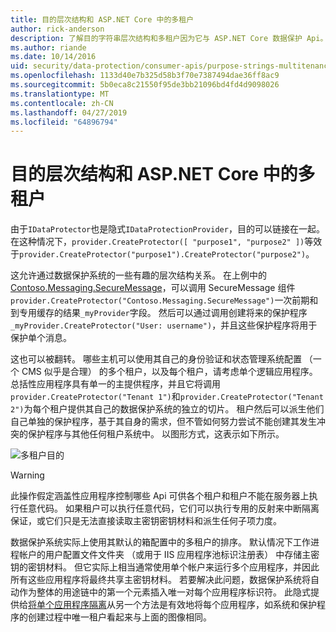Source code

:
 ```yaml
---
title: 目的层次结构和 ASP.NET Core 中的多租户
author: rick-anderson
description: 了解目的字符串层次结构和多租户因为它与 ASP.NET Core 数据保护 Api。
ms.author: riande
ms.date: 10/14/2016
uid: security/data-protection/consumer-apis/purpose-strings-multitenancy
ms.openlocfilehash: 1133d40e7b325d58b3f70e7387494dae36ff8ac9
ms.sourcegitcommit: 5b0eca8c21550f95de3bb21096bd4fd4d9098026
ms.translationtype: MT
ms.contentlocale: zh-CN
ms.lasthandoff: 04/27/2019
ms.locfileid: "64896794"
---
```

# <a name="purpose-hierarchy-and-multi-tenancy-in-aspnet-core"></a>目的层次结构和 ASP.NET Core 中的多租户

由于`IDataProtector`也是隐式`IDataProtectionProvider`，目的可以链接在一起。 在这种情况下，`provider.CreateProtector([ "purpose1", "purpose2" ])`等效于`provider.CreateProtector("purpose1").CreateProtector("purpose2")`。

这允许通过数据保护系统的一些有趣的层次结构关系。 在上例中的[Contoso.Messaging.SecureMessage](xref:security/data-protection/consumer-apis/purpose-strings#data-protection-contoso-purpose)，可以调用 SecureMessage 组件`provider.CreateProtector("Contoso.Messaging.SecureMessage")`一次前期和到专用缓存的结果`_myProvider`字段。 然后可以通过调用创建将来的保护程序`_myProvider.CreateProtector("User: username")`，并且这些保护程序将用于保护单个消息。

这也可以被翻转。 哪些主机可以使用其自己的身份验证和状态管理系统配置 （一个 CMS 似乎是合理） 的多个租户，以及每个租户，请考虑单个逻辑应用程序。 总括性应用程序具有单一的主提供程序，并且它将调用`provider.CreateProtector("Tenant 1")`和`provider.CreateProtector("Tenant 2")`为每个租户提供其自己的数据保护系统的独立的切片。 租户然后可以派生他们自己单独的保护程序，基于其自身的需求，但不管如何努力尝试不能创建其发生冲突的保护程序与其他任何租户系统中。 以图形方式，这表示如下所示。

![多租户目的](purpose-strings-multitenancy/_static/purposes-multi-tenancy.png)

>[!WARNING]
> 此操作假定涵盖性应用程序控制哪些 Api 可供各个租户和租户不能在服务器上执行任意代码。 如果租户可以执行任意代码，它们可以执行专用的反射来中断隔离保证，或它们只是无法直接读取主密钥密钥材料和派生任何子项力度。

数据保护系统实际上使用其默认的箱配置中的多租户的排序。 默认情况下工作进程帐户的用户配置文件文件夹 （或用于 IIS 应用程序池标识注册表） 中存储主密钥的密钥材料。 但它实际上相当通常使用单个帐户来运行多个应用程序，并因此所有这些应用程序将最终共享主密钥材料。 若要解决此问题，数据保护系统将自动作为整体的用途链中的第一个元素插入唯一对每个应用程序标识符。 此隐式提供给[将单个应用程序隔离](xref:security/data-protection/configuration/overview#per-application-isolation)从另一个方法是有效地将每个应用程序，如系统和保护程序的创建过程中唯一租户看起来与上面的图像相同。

=-=-=

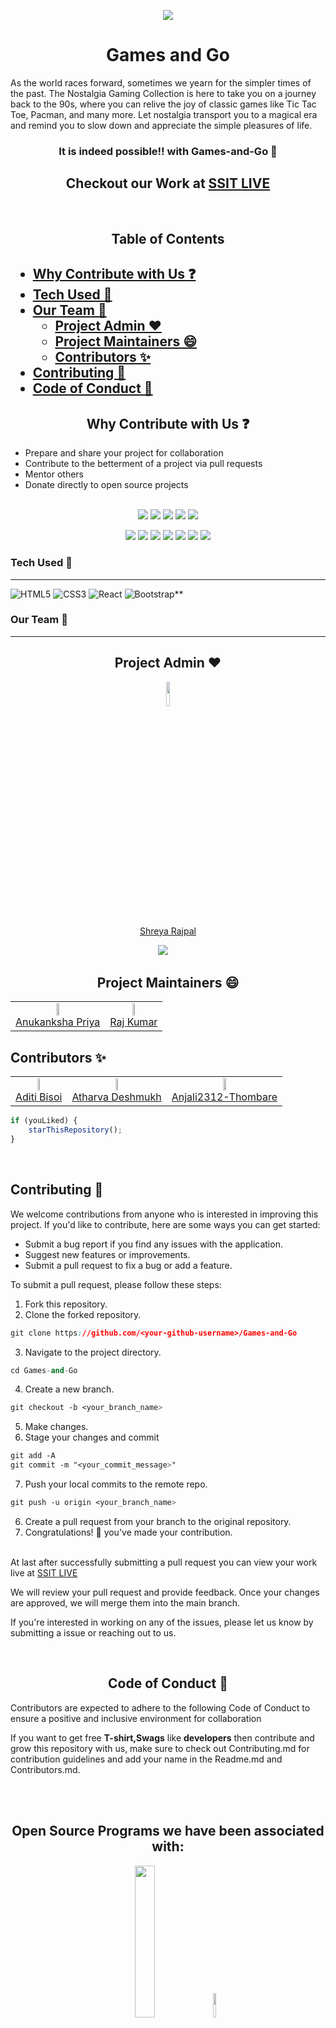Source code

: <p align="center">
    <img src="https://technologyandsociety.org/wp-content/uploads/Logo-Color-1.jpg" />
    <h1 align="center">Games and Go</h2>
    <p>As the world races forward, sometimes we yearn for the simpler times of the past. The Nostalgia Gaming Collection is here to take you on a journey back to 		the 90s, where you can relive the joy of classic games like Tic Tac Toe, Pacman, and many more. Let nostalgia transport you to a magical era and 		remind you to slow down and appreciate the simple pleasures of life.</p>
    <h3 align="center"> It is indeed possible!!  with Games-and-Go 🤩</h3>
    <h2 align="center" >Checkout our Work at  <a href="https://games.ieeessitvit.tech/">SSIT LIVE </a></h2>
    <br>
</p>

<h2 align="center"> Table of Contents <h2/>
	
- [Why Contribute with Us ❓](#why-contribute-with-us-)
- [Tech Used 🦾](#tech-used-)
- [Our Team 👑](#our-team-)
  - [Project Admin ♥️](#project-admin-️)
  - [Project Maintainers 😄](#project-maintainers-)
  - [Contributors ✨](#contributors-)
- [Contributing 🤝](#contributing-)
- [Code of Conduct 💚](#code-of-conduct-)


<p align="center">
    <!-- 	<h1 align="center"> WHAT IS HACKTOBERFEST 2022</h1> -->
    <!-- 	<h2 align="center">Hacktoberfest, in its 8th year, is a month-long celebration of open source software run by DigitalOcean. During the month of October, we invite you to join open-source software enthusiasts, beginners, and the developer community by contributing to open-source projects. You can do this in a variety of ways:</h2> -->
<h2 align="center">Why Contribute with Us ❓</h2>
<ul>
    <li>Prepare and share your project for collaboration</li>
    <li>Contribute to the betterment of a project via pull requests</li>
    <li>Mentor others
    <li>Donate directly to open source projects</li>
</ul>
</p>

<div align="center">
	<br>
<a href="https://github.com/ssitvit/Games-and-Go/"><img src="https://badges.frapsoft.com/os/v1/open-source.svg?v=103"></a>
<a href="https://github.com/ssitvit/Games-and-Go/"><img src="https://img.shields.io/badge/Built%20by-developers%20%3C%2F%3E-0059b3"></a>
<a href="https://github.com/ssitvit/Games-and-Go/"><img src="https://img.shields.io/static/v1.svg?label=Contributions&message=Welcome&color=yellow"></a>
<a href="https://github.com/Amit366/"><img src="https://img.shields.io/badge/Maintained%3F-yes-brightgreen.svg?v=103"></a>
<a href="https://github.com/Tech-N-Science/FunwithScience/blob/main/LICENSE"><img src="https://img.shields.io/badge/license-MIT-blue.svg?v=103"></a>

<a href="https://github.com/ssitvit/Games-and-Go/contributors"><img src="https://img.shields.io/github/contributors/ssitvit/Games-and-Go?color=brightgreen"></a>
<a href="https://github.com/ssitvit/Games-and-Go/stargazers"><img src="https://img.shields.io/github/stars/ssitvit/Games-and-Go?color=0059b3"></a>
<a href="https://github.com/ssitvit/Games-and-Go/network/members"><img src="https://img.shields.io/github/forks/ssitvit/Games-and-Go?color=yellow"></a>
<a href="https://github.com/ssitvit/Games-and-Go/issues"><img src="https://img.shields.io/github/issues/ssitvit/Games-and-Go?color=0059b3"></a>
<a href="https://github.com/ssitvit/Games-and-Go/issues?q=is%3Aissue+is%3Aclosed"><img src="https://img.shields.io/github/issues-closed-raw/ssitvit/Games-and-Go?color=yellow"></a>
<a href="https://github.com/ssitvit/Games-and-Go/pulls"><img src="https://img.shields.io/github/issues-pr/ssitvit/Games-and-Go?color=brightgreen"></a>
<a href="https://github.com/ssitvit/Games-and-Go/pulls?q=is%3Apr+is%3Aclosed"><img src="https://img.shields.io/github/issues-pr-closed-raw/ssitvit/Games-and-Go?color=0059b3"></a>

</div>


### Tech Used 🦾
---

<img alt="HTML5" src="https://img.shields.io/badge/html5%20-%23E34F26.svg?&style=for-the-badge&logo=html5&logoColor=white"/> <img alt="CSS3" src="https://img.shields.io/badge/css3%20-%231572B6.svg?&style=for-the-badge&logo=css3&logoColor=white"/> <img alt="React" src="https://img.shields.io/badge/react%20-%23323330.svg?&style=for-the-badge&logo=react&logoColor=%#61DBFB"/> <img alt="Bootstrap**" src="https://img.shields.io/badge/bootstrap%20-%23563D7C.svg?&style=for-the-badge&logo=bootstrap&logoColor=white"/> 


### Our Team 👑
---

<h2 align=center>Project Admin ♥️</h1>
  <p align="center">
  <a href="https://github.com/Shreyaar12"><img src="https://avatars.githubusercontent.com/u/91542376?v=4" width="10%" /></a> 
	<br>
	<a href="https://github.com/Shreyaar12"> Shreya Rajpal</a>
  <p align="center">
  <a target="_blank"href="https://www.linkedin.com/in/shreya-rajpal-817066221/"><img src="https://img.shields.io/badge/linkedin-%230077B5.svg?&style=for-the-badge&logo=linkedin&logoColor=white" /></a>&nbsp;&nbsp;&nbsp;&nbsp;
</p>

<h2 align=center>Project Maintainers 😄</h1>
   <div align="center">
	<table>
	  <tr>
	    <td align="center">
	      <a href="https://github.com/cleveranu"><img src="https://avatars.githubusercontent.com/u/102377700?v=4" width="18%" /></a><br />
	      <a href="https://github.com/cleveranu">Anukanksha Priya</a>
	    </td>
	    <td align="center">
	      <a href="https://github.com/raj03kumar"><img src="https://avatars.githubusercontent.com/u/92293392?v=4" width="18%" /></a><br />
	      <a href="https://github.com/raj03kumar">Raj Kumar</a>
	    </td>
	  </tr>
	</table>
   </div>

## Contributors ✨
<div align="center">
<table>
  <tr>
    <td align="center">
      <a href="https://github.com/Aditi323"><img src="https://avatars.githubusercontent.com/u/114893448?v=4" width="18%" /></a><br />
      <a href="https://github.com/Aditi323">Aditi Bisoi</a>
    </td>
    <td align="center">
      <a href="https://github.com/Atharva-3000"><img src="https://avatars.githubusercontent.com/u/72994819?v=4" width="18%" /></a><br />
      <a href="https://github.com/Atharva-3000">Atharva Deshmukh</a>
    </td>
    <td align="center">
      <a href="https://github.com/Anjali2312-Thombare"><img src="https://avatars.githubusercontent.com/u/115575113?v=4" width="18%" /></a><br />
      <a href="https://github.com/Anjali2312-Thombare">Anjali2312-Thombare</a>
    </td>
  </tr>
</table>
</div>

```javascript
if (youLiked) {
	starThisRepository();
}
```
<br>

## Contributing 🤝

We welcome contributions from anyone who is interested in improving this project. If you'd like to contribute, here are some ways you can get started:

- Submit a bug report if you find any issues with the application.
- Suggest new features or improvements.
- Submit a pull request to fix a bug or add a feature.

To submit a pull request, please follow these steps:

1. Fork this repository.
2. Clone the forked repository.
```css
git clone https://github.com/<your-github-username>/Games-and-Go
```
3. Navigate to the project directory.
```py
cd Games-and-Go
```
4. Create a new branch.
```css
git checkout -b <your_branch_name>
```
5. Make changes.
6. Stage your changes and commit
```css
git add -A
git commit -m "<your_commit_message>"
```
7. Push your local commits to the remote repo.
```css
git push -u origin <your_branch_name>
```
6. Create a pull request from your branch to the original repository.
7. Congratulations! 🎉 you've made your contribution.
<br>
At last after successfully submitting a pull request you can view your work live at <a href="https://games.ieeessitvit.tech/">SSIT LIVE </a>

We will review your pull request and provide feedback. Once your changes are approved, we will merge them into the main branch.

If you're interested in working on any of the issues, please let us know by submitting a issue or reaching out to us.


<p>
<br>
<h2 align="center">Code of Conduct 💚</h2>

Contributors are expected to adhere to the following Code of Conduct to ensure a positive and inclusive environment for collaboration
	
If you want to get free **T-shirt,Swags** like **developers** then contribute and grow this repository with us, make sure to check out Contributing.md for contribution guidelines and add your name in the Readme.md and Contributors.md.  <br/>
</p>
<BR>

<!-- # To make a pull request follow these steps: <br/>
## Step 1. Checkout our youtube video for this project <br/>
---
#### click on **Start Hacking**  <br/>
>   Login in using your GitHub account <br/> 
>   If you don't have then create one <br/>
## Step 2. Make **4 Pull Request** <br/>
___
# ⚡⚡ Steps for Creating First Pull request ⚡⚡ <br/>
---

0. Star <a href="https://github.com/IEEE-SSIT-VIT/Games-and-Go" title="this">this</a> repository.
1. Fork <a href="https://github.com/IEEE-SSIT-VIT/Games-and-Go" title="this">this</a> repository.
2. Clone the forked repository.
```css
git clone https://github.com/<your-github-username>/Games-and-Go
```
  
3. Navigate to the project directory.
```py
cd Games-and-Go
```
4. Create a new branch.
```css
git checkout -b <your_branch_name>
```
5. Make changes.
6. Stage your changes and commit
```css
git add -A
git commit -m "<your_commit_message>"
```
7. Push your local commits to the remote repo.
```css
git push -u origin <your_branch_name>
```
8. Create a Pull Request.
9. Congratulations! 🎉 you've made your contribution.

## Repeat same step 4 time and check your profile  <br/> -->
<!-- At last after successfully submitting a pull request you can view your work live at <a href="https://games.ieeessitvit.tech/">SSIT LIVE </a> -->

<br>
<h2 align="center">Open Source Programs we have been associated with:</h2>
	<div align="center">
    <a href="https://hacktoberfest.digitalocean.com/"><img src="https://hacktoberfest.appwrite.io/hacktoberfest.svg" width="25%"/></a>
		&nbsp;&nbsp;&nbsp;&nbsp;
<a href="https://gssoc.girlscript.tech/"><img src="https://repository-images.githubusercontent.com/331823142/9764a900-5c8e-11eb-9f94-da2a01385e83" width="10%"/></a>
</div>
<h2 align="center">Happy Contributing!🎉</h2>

=-=-=

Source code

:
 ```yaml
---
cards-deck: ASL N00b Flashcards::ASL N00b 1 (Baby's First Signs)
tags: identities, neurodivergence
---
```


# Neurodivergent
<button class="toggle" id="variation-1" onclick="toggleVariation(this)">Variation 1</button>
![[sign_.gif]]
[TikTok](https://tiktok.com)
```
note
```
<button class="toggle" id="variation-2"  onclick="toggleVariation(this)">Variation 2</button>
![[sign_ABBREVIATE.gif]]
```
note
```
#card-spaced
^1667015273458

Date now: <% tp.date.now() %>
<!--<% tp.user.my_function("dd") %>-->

=-=-=

■ Try it
Using the records above, state how many lines contain "made"; a single number is the whole answer.

■ Task result
2